White wine may not be the most popular choice with Christmas lunch but a good Chardonnay will be ideal, especially if you have bread sauce with it like my husband. The creamy acid flavours of the chardonnay give a boost to the dry turkey. If you can find one, a white burgundy is another good alternative though I have often looked and not found one having tried it some years ago and loved it.
Other main courses
We often have two meats in our house on Christmas lunch – turkey and beef. So, this means picking wine for Christmas lunch can be either selecting for one or the other or just picking a favourite. For beef on its own, if you have a low fat cut of meat then stick with low tannin wines much the same as with turkey. Cabernet Sauvignon or red Bordeaux are good choices.
If you go for goose or duck for the meal, then the oiliness of these meats work well with red wines that have a high acidity such as a red burgundy. In terms of white wines, go for those that are a little sweet such as a Riesling.
Starters and wine
Sometimes you might like to serve more than one wine with the meal and some like to pair each course with a suitable wine.

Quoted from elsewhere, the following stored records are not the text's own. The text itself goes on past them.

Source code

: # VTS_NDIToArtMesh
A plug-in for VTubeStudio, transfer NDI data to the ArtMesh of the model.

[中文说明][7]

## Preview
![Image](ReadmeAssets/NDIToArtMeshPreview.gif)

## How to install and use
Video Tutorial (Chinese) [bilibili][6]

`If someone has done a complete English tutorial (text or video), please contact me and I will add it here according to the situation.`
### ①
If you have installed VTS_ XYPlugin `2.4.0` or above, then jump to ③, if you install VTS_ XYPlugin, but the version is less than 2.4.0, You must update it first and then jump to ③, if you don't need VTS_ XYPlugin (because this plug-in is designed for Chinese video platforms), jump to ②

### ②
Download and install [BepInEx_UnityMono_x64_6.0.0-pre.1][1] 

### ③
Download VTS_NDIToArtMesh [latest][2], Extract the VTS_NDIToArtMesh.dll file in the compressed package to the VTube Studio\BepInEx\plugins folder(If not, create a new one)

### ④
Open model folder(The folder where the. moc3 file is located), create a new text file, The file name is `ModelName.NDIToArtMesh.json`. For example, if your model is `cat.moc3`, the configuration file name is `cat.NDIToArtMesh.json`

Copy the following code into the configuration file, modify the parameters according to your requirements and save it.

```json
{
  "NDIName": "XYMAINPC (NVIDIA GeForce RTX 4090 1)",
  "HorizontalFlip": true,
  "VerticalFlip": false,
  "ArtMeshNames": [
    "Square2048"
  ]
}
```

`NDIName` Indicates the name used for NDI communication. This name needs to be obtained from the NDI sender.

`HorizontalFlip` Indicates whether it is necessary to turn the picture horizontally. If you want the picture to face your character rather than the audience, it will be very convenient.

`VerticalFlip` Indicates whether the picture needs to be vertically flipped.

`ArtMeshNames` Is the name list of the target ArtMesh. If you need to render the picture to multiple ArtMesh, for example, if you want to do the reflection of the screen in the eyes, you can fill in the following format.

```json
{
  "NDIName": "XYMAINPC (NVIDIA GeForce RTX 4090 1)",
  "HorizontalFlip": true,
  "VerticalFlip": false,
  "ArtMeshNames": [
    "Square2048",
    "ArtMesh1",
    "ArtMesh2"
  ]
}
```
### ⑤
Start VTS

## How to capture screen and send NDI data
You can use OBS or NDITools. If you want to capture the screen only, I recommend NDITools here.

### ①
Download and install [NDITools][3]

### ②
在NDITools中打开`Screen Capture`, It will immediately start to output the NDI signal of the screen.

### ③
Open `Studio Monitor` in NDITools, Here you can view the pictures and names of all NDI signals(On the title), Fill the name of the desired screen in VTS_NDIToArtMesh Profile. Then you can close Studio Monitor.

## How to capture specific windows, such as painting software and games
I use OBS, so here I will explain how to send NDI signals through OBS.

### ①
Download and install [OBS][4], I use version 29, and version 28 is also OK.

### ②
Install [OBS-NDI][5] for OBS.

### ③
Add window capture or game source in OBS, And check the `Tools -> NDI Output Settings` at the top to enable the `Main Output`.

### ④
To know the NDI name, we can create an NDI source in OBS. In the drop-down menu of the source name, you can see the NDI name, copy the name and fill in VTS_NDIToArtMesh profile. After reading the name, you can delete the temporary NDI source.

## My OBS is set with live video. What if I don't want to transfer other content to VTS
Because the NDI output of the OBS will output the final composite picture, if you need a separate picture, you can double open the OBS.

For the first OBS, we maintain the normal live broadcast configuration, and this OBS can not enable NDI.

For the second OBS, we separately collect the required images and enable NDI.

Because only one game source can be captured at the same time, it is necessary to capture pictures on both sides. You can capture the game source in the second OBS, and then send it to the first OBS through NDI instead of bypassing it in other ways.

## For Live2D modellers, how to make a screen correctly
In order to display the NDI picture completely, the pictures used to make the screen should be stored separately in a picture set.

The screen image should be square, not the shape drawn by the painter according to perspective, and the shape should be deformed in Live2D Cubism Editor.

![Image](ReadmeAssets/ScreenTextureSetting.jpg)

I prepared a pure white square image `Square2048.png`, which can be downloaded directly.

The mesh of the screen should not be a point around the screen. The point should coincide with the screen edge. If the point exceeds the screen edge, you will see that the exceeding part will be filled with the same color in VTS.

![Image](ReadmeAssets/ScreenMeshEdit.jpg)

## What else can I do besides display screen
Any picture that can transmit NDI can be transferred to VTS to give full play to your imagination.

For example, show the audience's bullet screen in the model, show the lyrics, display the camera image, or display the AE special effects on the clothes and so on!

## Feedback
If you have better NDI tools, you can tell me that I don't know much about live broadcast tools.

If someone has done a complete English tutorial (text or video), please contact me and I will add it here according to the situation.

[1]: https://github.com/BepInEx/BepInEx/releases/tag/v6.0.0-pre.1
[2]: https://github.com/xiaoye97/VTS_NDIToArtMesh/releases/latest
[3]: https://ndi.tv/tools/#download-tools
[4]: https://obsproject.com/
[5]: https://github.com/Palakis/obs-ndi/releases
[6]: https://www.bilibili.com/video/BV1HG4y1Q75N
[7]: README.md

Smoked salmon or seafood dishes are popular at Christmas, contrasting nicely with the main course.
If you are choosing a wine to go with this kind of starter, then look for something that is lightly acidic to counter the richness of the food. A Riesling can be a good choice or a Gewürztraminer though this can also be a chance to bring in some champagne or other sparkling white wine!
Many of us enjoy a spot of Christmas pudding after the meal and brandy or whiskey sauce is a common accompaniment with the dish. But if you want something to drink alongside it then head towards the port aisle rather than the wine. A good tawny port is ideal to match up with the nutty flavours in the pudding. Port is also perfect to match up with cheese boards if you are a cheese fan or plan to add that final course after the pudding.
Of course, there’s no rule that says you have to go with these ideas – it’s about what you like and enjoy. As a kid, we always had a bottle of Asti Spumante with Christmas lunch as my parents aren’t wine drinkers and it was the only one they liked. I still enjoy a glass of it now!
What’s your favourite wine? And how do you pick what wine you are going to drink with a meal?